__Task details__
The answer should reproduce every entry exactly and contain no images.

__Task inputs__

--------------------

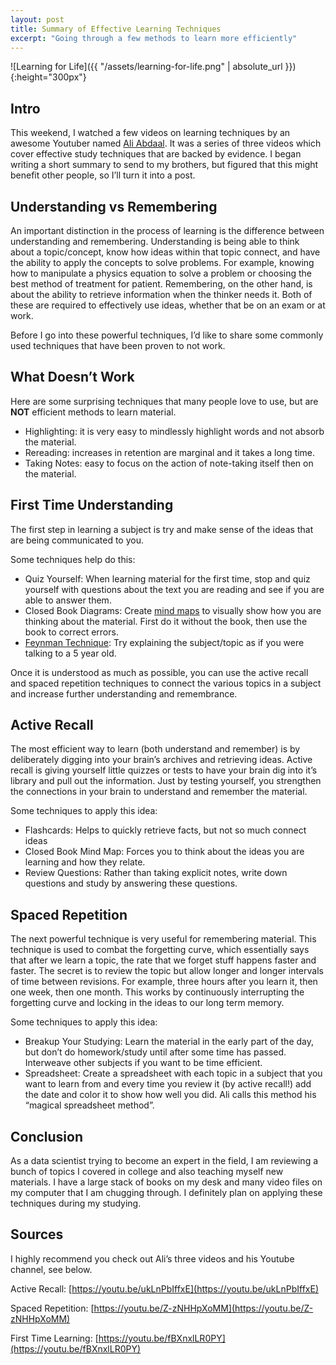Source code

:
 ```yaml
---
layout: post
title: Summary of Effective Learning Techniques
excerpt: "Going through a few methods to learn more efficiently"
---
```


![Learning for Life]({{ "/assets/learning-for-life.png" | absolute_url }}){:height="300px"}

## Intro
This weekend, I watched a few videos on learning techniques by an awesome Youtuber named [Ali Abdaal](https://www.youtube.com/user/Sepharoth64). It was a series of three videos which cover effective study techniques that are backed by evidence. I began writing a short summary to send to my brothers, but figured that this might benefit other people, so I’ll turn it into a post.

## Understanding vs Remembering
An important distinction in the process of learning is the difference between understanding and remembering. Understanding is being able to think about a topic/concept, know how ideas within that topic connect, and have the ability to apply the concepts to solve problems. For example, knowing how to manipulate a physics equation to solve a problem or choosing the best method of treatment for patient. Remembering, on the other hand, is about the ability to retrieve information when the thinker needs it. Both of these are required to effectively use ideas, whether that be on an exam or at work.

Before I go into these powerful techniques, I’d like to share some commonly used techniques that have been proven to not work.

## What Doesn’t Work
Here are some surprising techniques that many people love to use, but are **NOT** efficient methods to learn material.
- Highlighting: it is very easy to mindlessly highlight words and not absorb the material.
- Rereading: increases in retention are marginal and it takes a long time.
- Taking Notes: easy to focus on the action of note-taking itself then on the material.

## First Time Understanding
The first step in learning a subject is try and make sense of the ideas that are being communicated to you.

Some techniques help do this:
- Quiz Yourself: When learning material for the first time, stop and quiz yourself with questions about the text you are reading and see if you are able to answer them.
- Closed Book Diagrams: Create [mind maps](https://en.wikipedia.org/wiki/Mind_map) to visually show how you are thinking about the material. First do it without the book, then use the book to correct errors.
- [Feynman Technique](https://fs.blog/2012/04/learn-anything-faster-with-the-feynman-technique/): Try explaining the subject/topic as if you were talking to a 5 year old.

Once it is understood as much as possible, you can use the active recall and spaced repetition techniques to connect the various topics in a subject and increase further understanding and remembrance.

## Active Recall
The most efficient way to learn (both understand and remember) is by deliberately digging into your brain’s archives and retrieving ideas. Active recall is giving yourself little quizzes or tests to have your brain dig into it’s library and pull out the information. Just by testing yourself, you strengthen the connections in your brain to understand and remember the material.

Some techniques to apply this idea:
- Flashcards: Helps to quickly retrieve facts, but not so much connect ideas
- Closed Book Mind Map: Forces you to think about the ideas you are learning and how they relate.
- Review Questions: Rather than taking explicit notes, write down questions and study by answering these questions.

## Spaced Repetition
The next powerful technique is very useful for remembering material. This technique is used to combat the forgetting curve, which essentially says that after we learn a topic, the rate that we forget stuff happens faster and faster. The secret is to review the topic but allow longer and longer intervals of time between revisions. For example, three hours after you learn it, then one week, then one month. This works by continuously interrupting the forgetting curve and locking in the ideas to our long term memory.

Some techniques to apply this idea:
- Breakup Your Studying: Learn the material in the early part of the day, but don’t do homework/study until after some time has passed. Interweave other subjects if you want to be time efficient.
- Spreadsheet: Create a spreadsheet with each topic in a subject that you want to learn from and every time you review it (by active recall!) add the date and color it to show how well you did. Ali calls this method his “magical spreadsheet method”.

## Conclusion
As a data scientist trying to become an expert in the field, I am reviewing a bunch of topics I covered in college and also teaching myself new materials. I have a large stack of books on my desk and many video files on my computer that I am chugging through. I definitely plan on applying these techniques during my studying.

## Sources
I highly recommend you check out Ali’s three videos and his Youtube channel, see below.

Active Recall: [https://youtu.be/ukLnPbIffxE](https://youtu.be/ukLnPbIffxE)

Spaced Repetition: [https://youtu.be/Z-zNHHpXoMM](https://youtu.be/Z-zNHHpXoMM)

First Time Learning: [https://youtu.be/fBXnxlLR0PY](https://youtu.be/fBXnxlLR0PY)
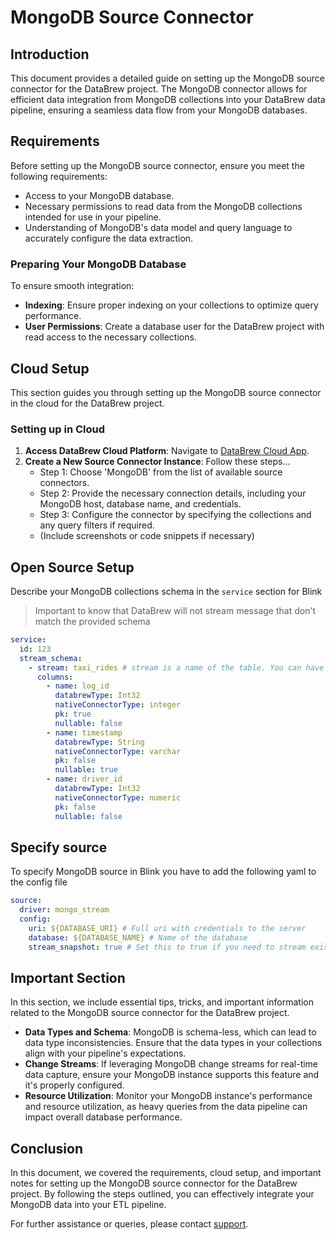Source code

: # MongoDB Source Connector

## Introduction

This document provides a detailed guide on setting up the MongoDB source connector for the DataBrew project. The MongoDB connector allows for efficient data integration from MongoDB collections into your DataBrew data pipeline, ensuring a seamless data flow from your MongoDB databases.

## Requirements

Before setting up the MongoDB source connector, ensure you meet the following requirements:

- Access to your MongoDB database.
- Necessary permissions to read data from the MongoDB collections intended for use in your pipeline.
- Understanding of MongoDB's data model and query language to accurately configure the data extraction.

### Preparing Your MongoDB Database

To ensure smooth integration:

- **Indexing**: Ensure proper indexing on your collections to optimize query performance.
- **User Permissions**: Create a database user for the DataBrew project with read access to the necessary collections.

## Cloud Setup

This section guides you through setting up the MongoDB source connector in the cloud for the DataBrew project.

### Setting up in Cloud

1. **Access DataBrew Cloud Platform**: Navigate to [DataBrew Cloud App](https://app.databrew.tech).
2. **Create a New Source Connector Instance**: Follow these steps...
    - Step 1: Choose 'MongoDB' from the list of available source connectors.
    - Step 2: Provide the necessary connection details, including your MongoDB host, database name, and credentials.
    - Step 3: Configure the connector by specifying the collections and any query filters if required.
    - (Include screenshots or code snippets if necessary)

## Open Source Setup
Describe your MongoDB collections schema in the `service` section for Blink

> Important to know that DataBrew will not stream message that don't match the provided schema

```yaml
service:
  id: 123
  stream_schema:
    - stream: taxi_rides # stream is a name of the table. You can have a multiple tables streamed at the same time
      columns:
        - name: log_id
          databrewType: Int32
          nativeConnectorType: integer
          pk: true
          nullable: false
        - name: timestamp
          databrewType: String
          nativeConnectorType: varchar
          pk: false
          nullable: true
        - name: driver_id
          databrewType: Int32
          nativeConnectorType: numeric
          pk: false
          nullable: false
```

## Specify source
To specify MongoDB source in Blink you have to add the following yaml to the config file

```yaml
source:
  driver: mongo_stream
  config:
    uri: ${DATABASE_URI} # Full uri with credentials to the server
    database: ${DATABASE_NAME} # Name of the database
    stream_snapshot: true # Set this to true if you need to stream existing data first
```

## Important Section

In this section, we include essential tips, tricks, and important information related to the MongoDB source connector for the DataBrew project.

- **Data Types and Schema**: MongoDB is schema-less, which can lead to data type inconsistencies. Ensure that the data types in your collections align with your pipeline's expectations.
- **Change Streams**: If leveraging MongoDB change streams for real-time data capture, ensure your MongoDB instance supports this feature and it's properly configured.
- **Resource Utilization**: Monitor your MongoDB instance's performance and resource utilization, as heavy queries from the data pipeline can impact overall database performance.

## Conclusion

In this document, we covered the requirements, cloud setup, and important notes for setting up the MongoDB source connector for the DataBrew project. By following the steps outlined, you can effectively integrate your MongoDB data into your ETL pipeline.

For further assistance or queries, please contact [support](mailto:support@databrew.tech).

--------------------

__Response__
Source code

:
 ```yaml
---
layout: post
title: Summary of Effective Learning Techniques
excerpt: "Going through a few methods to learn more efficiently"
---
```


![Learning for Life]({{ "/assets/learning-for-life.png" | absolute_url }}){:height="300px"}

## Intro
This weekend, I watched a few videos on learning techniques by an awesome Youtuber named [Ali Abdaal](https://www.youtube.com/user/Sepharoth64). It was a series of three videos which cover effective study techniques that are backed by evidence. I began writing a short summary to send to my brothers, but figured that this might benefit other people, so I’ll turn it into a post.

## Understanding vs Remembering
An important distinction in the process of learning is the difference between understanding and remembering. Understanding is being able to think about a topic/concept, know how ideas within that topic connect, and have the ability to apply the concepts to solve problems. For example, knowing how to manipulate a physics equation to solve a problem or choosing the best method of treatment for patient. Remembering, on the other hand, is about the ability to retrieve information when the thinker needs it. Both of these are required to effectively use ideas, whether that be on an exam or at work.

Before I go into these powerful techniques, I’d like to share some commonly used techniques that have been proven to not work.

## What Doesn’t Work
Here are some surprising techniques that many people love to use, but are **NOT** efficient methods to learn material.
- Highlighting: it is very easy to mindlessly highlight words and not absorb the material.
- Rereading: increases in retention are marginal and it takes a long time.
- Taking Notes: easy to focus on the action of note-taking itself then on the material.

## First Time Understanding
The first step in learning a subject is try and make sense of the ideas that are being communicated to you.

Some techniques help do this:
- Quiz Yourself: When learning material for the first time, stop and quiz yourself with questions about the text you are reading and see if you are able to answer them.
- Closed Book Diagrams: Create [mind maps](https://en.wikipedia.org/wiki/Mind_map) to visually show how you are thinking about the material. First do it without the book, then use the book to correct errors.
- [Feynman Technique](https://fs.blog/2012/04/learn-anything-faster-with-the-feynman-technique/): Try explaining the subject/topic as if you were talking to a 5 year old.

Once it is understood as much as possible, you can use the active recall and spaced repetition techniques to connect the various topics in a subject and increase further understanding and remembrance.

## Active Recall
The most efficient way to learn (both understand and remember) is by deliberately digging into your brain’s archives and retrieving ideas. Active recall is giving yourself little quizzes or tests to have your brain dig into it’s library and pull out the information. Just by testing yourself, you strengthen the connections in your brain to understand and remember the material.

Some techniques to apply this idea:
- Flashcards: Helps to quickly retrieve facts, but not so much connect ideas
- Closed Book Mind Map: Forces you to think about the ideas you are learning and how they relate.
- Review Questions: Rather than taking explicit notes, write down questions and study by answering these questions.

## Spaced Repetition
The next powerful technique is very useful for remembering material. This technique is used to combat the forgetting curve, which essentially says that after we learn a topic, the rate that we forget stuff happens faster and faster. The secret is to review the topic but allow longer and longer intervals of time between revisions. For example, three hours after you learn it, then one week, then one month. This works by continuously interrupting the forgetting curve and locking in the ideas to our long term memory.

Some techniques to apply this idea:
- Breakup Your Studying: Learn the material in the early part of the day, but don’t do homework/study until after some time has passed. Interweave other subjects if you want to be time efficient.
- Spreadsheet: Create a spreadsheet with each topic in a subject that you want to learn from and every time you review it (by active recall!) add the date and color it to show how well you did. Ali calls this method his “magical spreadsheet method”.

## Conclusion
As a data scientist trying to become an expert in the field, I am reviewing a bunch of topics I covered in college and also teaching myself new materials. I have a large stack of books on my desk and many video files on my computer that I am chugging through. I definitely plan on applying these techniques during my studying.

## Sources
I highly recommend you check out Ali’s three videos and his Youtube channel, see below.

Active Recall: [https://youtu.be/ukLnPbIffxE](https://youtu.be/ukLnPbIffxE)

Spaced Repetition: [https://youtu.be/Z-zNHHpXoMM](https://youtu.be/Z-zNHHpXoMM)

First Time Learning: [https://youtu.be/fBXnxlLR0PY](https://youtu.be/fBXnxlLR0PY)
Source code

: # MongoDB Source Connector

## Introduction

This document provides a detailed guide on setting up the MongoDB source connector for the DataBrew project. The MongoDB connector allows for efficient data integration from MongoDB collections into your DataBrew data pipeline, ensuring a seamless data flow from your MongoDB databases.

## Requirements

Before setting up the MongoDB source connector, ensure you meet the following requirements:

- Access to your MongoDB database.
- Necessary permissions to read data from the MongoDB collections intended for use in your pipeline.
- Understanding of MongoDB's data model and query language to accurately configure the data extraction.

### Preparing Your MongoDB Database

To ensure smooth integration:

- **Indexing**: Ensure proper indexing on your collections to optimize query performance.
- **User Permissions**: Create a database user for the DataBrew project with read access to the necessary collections.

## Cloud Setup

This section guides you through setting up the MongoDB source connector in the cloud for the DataBrew project.

### Setting up in Cloud

1. **Access DataBrew Cloud Platform**: Navigate to [DataBrew Cloud App](https://app.databrew.tech).
2. **Create a New Source Connector Instance**: Follow these steps...
    - Step 1: Choose 'MongoDB' from the list of available source connectors.
    - Step 2: Provide the necessary connection details, including your MongoDB host, database name, and credentials.
    - Step 3: Configure the connector by specifying the collections and any query filters if required.
    - (Include screenshots or code snippets if necessary)

## Open Source Setup
Describe your MongoDB collections schema in the `service` section for Blink

> Important to know that DataBrew will not stream message that don't match the provided schema

```yaml
service:
  id: 123
  stream_schema:
    - stream: taxi_rides # stream is a name of the table. You can have a multiple tables streamed at the same time
      columns:
        - name: log_id
          databrewType: Int32
          nativeConnectorType: integer
          pk: true
          nullable: false
        - name: timestamp
          databrewType: String
          nativeConnectorType: varchar
          pk: false
          nullable: true
        - name: driver_id
          databrewType: Int32
          nativeConnectorType: numeric
          pk: false
          nullable: false
```

## Specify source
To specify MongoDB source in Blink you have to add the following yaml to the config file

```yaml
source:
  driver: mongo_stream
  config:
    uri: ${DATABASE_URI} # Full uri with credentials to the server
    database: ${DATABASE_NAME} # Name of the database
    stream_snapshot: true # Set this to true if you need to stream existing data first
```

## Important Section

In this section, we include essential tips, tricks, and important information related to the MongoDB source connector for the DataBrew project.

- **Data Types and Schema**: MongoDB is schema-less, which can lead to data type inconsistencies. Ensure that the data types in your collections align with your pipeline's expectations.
- **Change Streams**: If leveraging MongoDB change streams for real-time data capture, ensure your MongoDB instance supports this feature and it's properly configured.
- **Resource Utilization**: Monitor your MongoDB instance's performance and resource utilization, as heavy queries from the data pipeline can impact overall database performance.

## Conclusion

In this document, we covered the requirements, cloud setup, and important notes for setting up the MongoDB source connector for the DataBrew project. By following the steps outlined, you can effectively integrate your MongoDB data into your ETL pipeline.

For further assistance or queries, please contact [support](mailto:support@databrew.tech).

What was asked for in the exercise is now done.